* [WHAT TO WORK ON]: Pictures aside, the data must be reproduced exactly.

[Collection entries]

══════════════════════════════

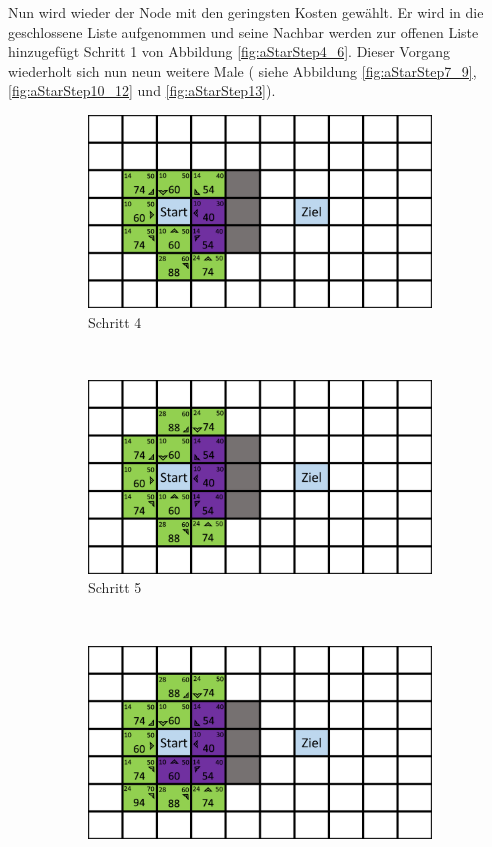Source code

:Nun wird wieder der Node mit den geringsten Kosten gewählt. Er wird in die geschlossene Liste aufgenommen und seine Nachbar werden zur offenen Liste hinzugefügt Schritt 1 von Abbildung \ref{fig:aStarStep4_6}. Dieser Vorgang wiederholt sich nun neun weitere Male ( siehe Abbildung \ref{fig:aStarStep7_9}, \ref{fig:aStarStep10_12} und \ref{fig:aStarStep13}). 
\begin{figure}[H]
    \centering
    \begin{subfigure}[b]{0.3\textwidth}
        \includegraphics[width=\textwidth]{assets/aStarStep3.png}
        \caption{Schritt 4}
        \label{fig:aStartStep4}
    \end{subfigure}
    ~
    \begin{subfigure}[b]{0.3\textwidth}
        \includegraphics[width=\textwidth]{assets/aStarStep4.png}
        \caption{Schritt 5}
        \label{fig:aStartStep5}
    \end{subfigure}
    ~
    \begin{subfigure}[b]{0.3\textwidth}
        \includegraphics[width=\textwidth]{assets/aStarStep5.png}

\end{subfigure}
\end{figure}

══════════════════════════════

* [ANSWER BOX]:
Source code

:Nun wird wieder der Node mit den geringsten Kosten gewählt. Er wird in die geschlossene Liste aufgenommen und seine Nachbar werden zur offenen Liste hinzugefügt Schritt 1 von Abbildung \ref{fig:aStarStep4_6}. Dieser Vorgang wiederholt sich nun neun weitere Male ( siehe Abbildung \ref{fig:aStarStep7_9}, \ref{fig:aStarStep10_12} und \ref{fig:aStarStep13}). 
\begin{figure}[H]
    \centering
    \begin{subfigure}[b]{0.3\textwidth}
        \includegraphics[width=\textwidth]{assets/aStarStep3.png}
        \caption{Schritt 4}
        \label{fig:aStartStep4}
    \end{subfigure}
    ~
    \begin{subfigure}[b]{0.3\textwidth}
        \includegraphics[width=\textwidth]{assets/aStarStep4.png}
        \caption{Schritt 5}
        \label{fig:aStartStep5}
    \end{subfigure}
    ~
    \begin{subfigure}[b]{0.3\textwidth}
        \includegraphics[width=\textwidth]{assets/aStarStep5.png}

\end{subfigure}
\end{figure}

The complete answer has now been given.